Task brief – Please copy exactly the lines from the first in the records through the line that contains "improve them, and", but not the pictures.

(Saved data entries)
——————————
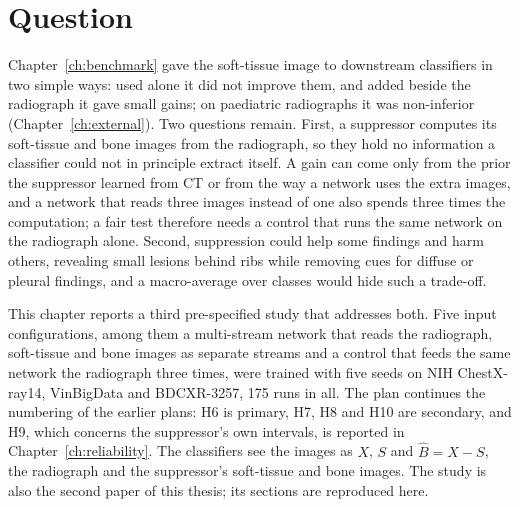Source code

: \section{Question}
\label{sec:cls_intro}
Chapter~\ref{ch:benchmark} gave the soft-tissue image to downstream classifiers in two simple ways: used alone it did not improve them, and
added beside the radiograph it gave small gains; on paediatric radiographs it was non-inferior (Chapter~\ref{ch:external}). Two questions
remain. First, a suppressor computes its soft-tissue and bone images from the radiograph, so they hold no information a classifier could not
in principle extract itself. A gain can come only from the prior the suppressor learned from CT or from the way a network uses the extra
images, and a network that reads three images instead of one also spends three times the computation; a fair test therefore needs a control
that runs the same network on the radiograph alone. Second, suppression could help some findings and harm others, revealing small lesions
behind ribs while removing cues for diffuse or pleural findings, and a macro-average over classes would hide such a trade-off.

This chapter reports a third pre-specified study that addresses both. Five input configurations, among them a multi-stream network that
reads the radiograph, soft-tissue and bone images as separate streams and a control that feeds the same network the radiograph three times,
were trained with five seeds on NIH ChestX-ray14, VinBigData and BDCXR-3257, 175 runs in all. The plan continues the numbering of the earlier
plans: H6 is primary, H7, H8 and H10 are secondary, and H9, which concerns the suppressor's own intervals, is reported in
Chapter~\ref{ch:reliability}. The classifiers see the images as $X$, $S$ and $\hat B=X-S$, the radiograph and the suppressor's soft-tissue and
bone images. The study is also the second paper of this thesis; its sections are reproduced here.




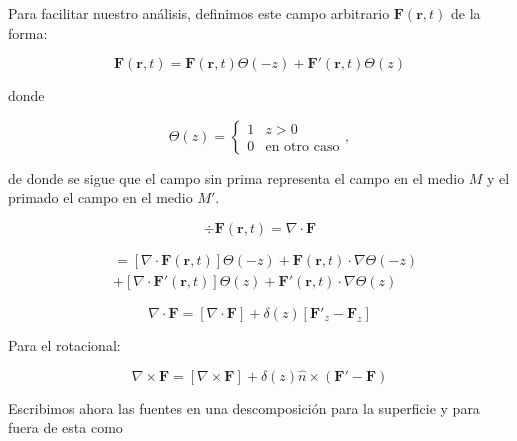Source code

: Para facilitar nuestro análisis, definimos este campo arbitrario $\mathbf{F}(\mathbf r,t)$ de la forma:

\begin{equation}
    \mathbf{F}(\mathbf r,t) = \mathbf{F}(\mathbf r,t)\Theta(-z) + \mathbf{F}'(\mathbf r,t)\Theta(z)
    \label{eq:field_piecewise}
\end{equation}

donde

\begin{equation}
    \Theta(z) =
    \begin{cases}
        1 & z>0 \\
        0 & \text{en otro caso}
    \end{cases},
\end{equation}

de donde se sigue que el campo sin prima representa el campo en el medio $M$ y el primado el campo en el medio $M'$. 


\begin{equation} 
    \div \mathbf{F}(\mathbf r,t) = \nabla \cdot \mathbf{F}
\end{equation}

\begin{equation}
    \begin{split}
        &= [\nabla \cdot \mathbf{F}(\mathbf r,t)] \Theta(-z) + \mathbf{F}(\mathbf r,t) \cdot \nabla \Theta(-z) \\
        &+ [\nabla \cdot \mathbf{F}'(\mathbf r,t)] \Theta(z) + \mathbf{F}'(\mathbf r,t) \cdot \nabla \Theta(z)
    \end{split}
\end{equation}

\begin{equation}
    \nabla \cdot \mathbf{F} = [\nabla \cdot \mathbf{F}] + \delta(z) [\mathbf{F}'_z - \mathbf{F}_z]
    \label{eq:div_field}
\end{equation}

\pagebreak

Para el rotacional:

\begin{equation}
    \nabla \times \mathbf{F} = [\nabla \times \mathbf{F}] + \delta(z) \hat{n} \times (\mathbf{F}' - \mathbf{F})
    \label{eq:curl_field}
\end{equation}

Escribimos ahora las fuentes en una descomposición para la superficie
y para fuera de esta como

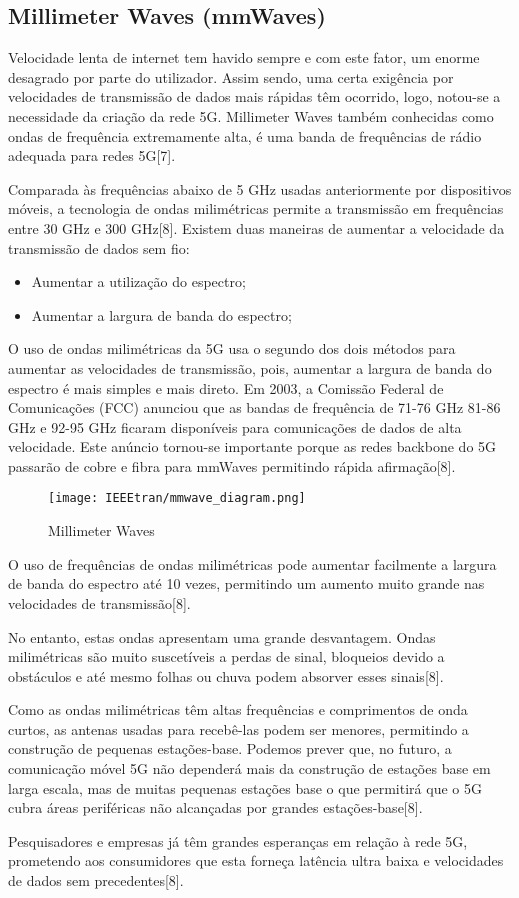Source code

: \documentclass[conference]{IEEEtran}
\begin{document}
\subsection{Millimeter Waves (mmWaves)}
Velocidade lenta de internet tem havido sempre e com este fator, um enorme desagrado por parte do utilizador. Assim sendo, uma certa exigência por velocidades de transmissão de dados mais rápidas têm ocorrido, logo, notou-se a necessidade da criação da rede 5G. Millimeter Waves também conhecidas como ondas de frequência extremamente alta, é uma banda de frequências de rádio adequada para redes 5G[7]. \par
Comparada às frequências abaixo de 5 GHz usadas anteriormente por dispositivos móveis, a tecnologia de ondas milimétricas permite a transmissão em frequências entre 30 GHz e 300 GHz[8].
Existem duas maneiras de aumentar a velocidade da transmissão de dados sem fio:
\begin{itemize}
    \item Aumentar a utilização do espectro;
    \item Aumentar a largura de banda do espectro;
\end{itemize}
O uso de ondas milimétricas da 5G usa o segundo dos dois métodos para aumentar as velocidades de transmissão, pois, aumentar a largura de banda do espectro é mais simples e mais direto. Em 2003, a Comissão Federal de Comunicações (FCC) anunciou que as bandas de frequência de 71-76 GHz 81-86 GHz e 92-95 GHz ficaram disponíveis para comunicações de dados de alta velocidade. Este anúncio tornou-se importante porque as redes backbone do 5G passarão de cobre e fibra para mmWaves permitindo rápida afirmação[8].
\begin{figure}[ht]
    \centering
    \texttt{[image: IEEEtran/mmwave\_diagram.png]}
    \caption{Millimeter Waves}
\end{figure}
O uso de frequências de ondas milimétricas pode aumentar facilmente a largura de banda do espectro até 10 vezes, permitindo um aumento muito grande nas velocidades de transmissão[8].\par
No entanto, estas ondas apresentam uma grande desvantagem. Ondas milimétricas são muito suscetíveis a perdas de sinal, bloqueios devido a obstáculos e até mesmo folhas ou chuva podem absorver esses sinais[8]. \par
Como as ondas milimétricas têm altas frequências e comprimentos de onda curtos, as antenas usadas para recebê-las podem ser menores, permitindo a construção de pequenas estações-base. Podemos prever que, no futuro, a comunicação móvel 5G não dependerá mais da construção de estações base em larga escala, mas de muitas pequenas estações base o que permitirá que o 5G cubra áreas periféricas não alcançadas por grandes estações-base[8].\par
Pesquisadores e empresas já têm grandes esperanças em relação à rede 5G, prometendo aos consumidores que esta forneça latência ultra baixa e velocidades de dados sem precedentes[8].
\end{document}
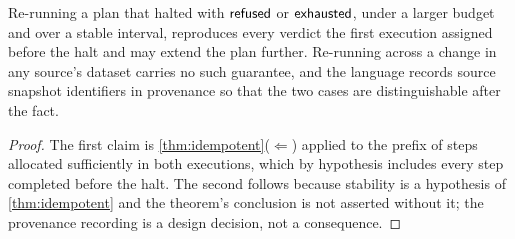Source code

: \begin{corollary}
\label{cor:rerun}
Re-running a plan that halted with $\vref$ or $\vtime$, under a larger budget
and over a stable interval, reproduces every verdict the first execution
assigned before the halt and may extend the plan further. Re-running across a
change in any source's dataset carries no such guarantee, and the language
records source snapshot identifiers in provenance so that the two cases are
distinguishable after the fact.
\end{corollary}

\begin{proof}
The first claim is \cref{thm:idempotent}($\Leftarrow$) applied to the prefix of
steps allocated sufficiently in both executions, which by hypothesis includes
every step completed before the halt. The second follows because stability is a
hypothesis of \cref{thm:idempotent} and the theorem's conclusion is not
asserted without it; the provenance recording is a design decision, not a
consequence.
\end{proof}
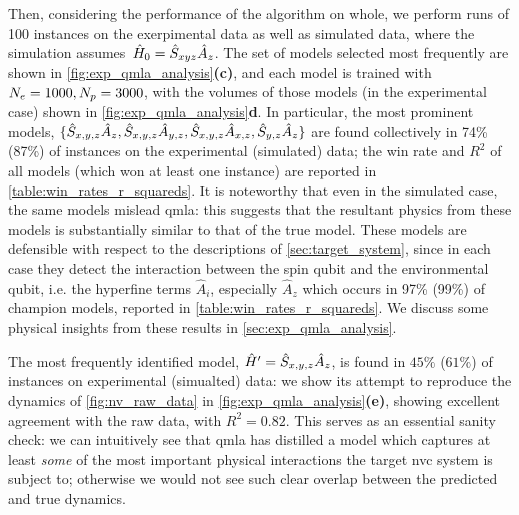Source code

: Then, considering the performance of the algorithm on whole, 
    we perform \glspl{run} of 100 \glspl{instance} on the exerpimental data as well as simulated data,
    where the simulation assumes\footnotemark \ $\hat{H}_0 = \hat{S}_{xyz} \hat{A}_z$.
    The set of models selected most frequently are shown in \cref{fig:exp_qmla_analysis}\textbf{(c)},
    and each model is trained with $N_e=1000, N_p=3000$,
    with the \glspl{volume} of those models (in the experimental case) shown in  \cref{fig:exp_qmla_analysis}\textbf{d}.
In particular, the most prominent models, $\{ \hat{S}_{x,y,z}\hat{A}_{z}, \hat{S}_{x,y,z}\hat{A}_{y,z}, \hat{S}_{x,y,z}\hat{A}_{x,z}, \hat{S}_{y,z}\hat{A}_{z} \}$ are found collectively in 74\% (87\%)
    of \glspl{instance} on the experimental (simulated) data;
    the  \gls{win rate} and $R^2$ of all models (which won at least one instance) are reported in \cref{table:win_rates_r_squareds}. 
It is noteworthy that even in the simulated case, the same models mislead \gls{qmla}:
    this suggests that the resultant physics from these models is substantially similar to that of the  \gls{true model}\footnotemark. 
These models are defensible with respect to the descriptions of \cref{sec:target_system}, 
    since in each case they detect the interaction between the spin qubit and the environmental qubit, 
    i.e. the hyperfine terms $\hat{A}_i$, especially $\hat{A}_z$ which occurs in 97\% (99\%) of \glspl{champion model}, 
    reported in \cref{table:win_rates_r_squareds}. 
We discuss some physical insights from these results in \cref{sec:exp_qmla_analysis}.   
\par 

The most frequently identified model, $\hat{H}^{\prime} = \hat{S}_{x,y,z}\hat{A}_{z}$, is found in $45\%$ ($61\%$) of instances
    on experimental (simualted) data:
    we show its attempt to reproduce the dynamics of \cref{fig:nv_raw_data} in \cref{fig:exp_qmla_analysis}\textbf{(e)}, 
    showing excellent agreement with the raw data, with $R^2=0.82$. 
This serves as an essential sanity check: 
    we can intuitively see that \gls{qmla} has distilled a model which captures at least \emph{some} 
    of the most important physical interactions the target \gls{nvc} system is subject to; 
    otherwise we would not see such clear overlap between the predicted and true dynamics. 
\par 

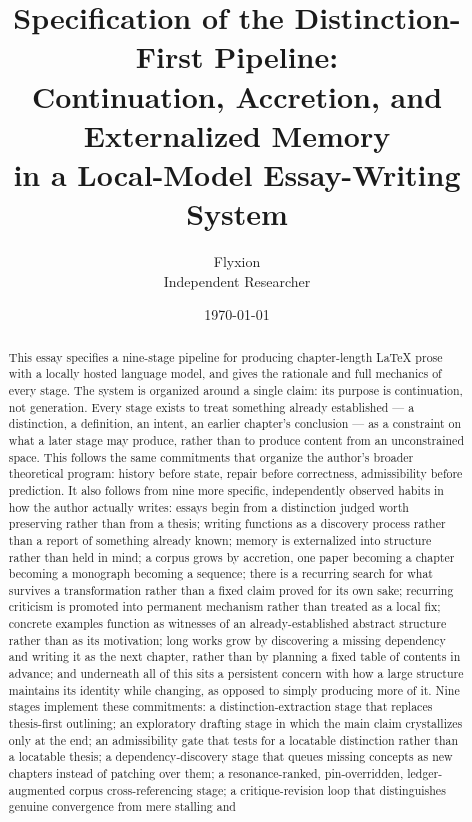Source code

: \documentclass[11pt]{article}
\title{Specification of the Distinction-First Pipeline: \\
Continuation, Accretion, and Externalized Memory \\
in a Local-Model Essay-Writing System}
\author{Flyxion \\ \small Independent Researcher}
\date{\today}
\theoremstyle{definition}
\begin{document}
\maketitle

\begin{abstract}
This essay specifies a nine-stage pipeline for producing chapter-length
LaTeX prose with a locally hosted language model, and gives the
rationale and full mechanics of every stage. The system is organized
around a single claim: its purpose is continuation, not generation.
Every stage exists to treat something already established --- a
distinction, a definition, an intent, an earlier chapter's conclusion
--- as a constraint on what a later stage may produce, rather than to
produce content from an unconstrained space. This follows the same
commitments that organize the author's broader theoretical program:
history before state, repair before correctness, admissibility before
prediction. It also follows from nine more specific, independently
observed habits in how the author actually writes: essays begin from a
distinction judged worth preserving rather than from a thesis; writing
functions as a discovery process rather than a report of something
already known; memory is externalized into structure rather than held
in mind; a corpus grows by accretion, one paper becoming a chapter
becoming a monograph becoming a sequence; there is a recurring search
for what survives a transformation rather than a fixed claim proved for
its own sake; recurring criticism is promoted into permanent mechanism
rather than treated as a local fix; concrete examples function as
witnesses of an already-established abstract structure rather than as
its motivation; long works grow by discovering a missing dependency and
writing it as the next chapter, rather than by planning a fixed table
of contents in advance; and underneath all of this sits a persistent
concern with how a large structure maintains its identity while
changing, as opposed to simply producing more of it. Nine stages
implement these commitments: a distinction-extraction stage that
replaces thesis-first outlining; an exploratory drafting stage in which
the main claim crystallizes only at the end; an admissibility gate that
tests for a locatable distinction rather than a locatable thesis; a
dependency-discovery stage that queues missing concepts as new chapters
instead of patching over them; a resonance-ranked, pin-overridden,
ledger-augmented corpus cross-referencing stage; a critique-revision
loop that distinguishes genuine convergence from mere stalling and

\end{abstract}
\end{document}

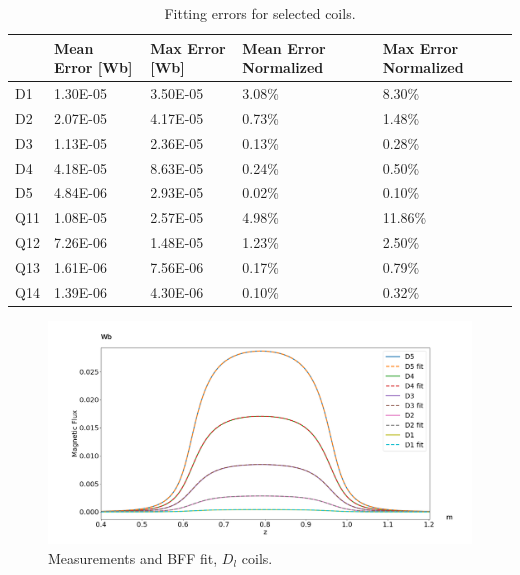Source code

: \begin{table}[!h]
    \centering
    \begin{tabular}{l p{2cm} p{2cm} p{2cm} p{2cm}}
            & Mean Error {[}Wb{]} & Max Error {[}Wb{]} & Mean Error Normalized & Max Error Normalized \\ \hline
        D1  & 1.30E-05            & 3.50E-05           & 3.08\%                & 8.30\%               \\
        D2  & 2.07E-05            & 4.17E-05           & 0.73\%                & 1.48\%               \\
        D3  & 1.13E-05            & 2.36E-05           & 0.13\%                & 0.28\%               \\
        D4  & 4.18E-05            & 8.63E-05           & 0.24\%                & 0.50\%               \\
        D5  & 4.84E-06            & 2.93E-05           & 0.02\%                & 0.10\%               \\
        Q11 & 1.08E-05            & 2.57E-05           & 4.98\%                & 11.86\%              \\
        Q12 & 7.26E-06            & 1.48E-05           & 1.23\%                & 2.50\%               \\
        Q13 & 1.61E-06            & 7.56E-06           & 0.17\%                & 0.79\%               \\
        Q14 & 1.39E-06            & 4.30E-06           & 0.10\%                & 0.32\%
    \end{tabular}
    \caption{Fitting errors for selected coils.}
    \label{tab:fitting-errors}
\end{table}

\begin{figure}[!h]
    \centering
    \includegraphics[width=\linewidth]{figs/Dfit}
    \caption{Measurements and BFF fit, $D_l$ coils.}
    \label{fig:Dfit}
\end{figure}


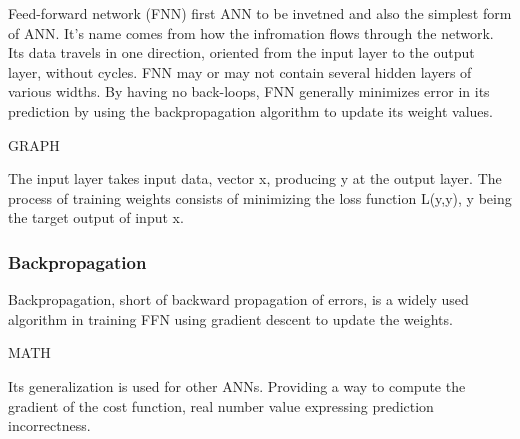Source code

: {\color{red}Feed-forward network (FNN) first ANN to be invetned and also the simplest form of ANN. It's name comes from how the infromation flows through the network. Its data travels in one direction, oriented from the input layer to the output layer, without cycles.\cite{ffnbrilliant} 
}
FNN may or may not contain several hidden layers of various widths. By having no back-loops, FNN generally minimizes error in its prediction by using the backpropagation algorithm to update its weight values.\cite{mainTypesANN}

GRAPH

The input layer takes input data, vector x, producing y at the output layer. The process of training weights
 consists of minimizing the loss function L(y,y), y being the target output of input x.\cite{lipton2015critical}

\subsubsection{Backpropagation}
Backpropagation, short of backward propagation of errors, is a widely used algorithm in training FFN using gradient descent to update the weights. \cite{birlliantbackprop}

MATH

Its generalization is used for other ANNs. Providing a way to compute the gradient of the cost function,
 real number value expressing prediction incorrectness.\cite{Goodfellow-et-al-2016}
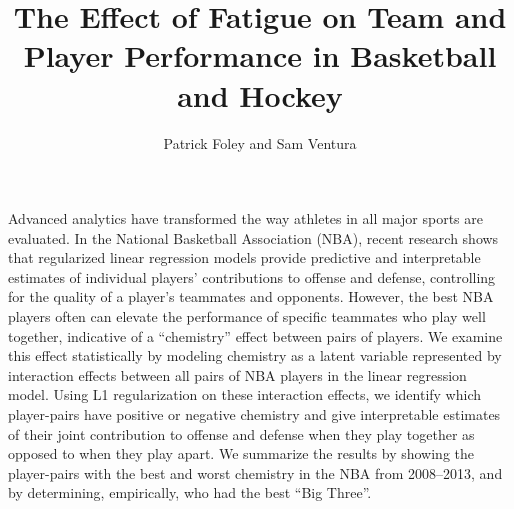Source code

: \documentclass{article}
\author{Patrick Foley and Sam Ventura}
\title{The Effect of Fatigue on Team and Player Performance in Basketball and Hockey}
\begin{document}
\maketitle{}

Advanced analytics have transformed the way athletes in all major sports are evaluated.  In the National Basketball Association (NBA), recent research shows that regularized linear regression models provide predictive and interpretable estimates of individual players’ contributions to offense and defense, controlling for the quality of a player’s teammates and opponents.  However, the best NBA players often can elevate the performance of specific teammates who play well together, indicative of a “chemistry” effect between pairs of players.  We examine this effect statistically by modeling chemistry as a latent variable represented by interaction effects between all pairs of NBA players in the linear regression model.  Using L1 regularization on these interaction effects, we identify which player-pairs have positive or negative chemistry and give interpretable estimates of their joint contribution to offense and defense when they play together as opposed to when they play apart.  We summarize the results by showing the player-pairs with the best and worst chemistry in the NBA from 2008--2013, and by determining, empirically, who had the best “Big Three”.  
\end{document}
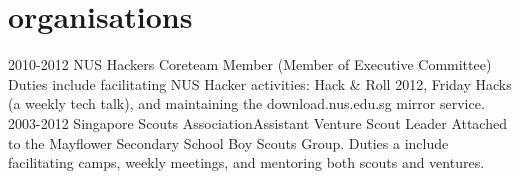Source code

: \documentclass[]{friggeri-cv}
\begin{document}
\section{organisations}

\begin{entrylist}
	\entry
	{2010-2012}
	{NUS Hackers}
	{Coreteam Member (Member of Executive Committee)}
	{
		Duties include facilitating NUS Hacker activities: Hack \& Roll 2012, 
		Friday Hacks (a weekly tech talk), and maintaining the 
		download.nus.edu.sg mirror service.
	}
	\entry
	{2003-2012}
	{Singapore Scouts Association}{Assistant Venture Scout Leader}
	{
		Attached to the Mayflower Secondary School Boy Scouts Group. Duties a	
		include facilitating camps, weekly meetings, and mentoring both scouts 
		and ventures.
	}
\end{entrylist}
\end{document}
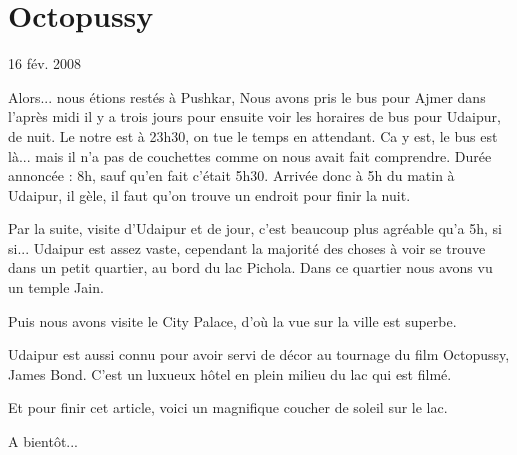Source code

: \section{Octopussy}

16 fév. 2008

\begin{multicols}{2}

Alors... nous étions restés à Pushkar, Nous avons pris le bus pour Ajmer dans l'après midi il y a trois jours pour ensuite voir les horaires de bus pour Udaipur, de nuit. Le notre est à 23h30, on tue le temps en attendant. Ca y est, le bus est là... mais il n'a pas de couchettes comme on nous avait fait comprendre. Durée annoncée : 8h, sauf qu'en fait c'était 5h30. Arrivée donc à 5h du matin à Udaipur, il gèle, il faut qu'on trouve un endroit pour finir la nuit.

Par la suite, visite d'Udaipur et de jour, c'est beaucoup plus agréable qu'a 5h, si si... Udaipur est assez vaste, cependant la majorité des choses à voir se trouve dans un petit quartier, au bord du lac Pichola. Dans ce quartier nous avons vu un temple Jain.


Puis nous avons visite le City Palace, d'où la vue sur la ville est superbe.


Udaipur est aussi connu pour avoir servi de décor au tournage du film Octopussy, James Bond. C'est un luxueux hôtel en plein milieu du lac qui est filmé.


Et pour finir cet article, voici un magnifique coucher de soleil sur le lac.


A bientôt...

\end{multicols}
——————————
Output of the exercise –
Source code

: \section{Question}
\label{sec:cls_intro}
Chapter~\ref{ch:benchmark} gave the soft-tissue image to downstream classifiers in two simple ways: used alone it did not improve them, and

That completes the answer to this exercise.